**What you should do**: The records follow. Copy them exactly, but omit the pictures.

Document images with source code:

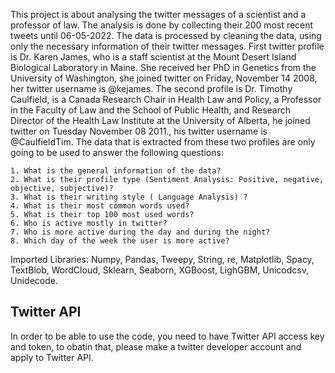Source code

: This project is about analysing the twitter messages of a scientist and a professor of law. The analysis is done by collecting their 200 most recent tweets until 06-05-2022. The data is processed by cleaning the data, using only the necessary information of their twitter messages. First twitter profile is Dr. Karen James, who is a staff scientist at the Mount Desert Island Biological Laboratory in Maine. She received her PhD in Genetics from the University of Washington, she joined twitter on Friday, November 14 2008, her twitter username is @kejames. The second profile is Dr. Timothy Caulfield, is a Canada Research Chair in Health Law and Policy, a Professor in the Faculty of Law and the School of Public Health, and Research Director of the Health Law Institute at the University of Alberta, he joined twitter on Tuesday November 08 2011., his twitter username is @CaulfieldTim. 
The data that is extracted from these two profiles are only going to be used to answer the following questions:

    1. What is the general information of the data?
    2. What is their profile type (Sentiment Analysis: Positive, negative, objective, subjective)?
    3. What is their writing style ( Language Analysis) ? 
    4. What is their most common words used?
    5. What is their top 100 most used words? 
    6. Who is active mostly in twitter?
    7. Who is more active during the day and during the night?
    8. Which day of the week the user is more active?


Imported Libraries: 
	Numpy,
	Pandas,
	Tweepy,
	String,
	re,
	Matplotlib,
	Spacy,
	TextBlob,
	WordCloud,
	Sklearn,
	Seaborn,
	XGBoost,
	LighGBM,
	Unicodcsv,
	Unidecode.
	
## Twitter API
In order to be able to use the code, you need to have Twitter API access key and token, to obatin that, please make a twitter developer account and apply to Twitter API.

**The completed task**:
Source code

: This project is about analysing the twitter messages of a scientist and a professor of law. The analysis is done by collecting their 200 most recent tweets until 06-05-2022. The data is processed by cleaning the data, using only the necessary information of their twitter messages. First twitter profile is Dr. Karen James, who is a staff scientist at the Mount Desert Island Biological Laboratory in Maine. She received her PhD in Genetics from the University of Washington, she joined twitter on Friday, November 14 2008, her twitter username is @kejames. The second profile is Dr. Timothy Caulfield, is a Canada Research Chair in Health Law and Policy, a Professor in the Faculty of Law and the School of Public Health, and Research Director of the Health Law Institute at the University of Alberta, he joined twitter on Tuesday November 08 2011., his twitter username is @CaulfieldTim. 
The data that is extracted from these two profiles are only going to be used to answer the following questions:

    1. What is the general information of the data?
    2. What is their profile type (Sentiment Analysis: Positive, negative, objective, subjective)?
    3. What is their writing style ( Language Analysis) ? 
    4. What is their most common words used?
    5. What is their top 100 most used words? 
    6. Who is active mostly in twitter?
    7. Who is more active during the day and during the night?
    8. Which day of the week the user is more active?


Imported Libraries: 
	Numpy,
	Pandas,
	Tweepy,
	String,
	re,
	Matplotlib,
	Spacy,
	TextBlob,
	WordCloud,
	Sklearn,
	Seaborn,
	XGBoost,
	LighGBM,
	Unicodcsv,
	Unidecode.
	
## Twitter API
In order to be able to use the code, you need to have Twitter API access key and token, to obatin that, please make a twitter developer account and apply to Twitter API.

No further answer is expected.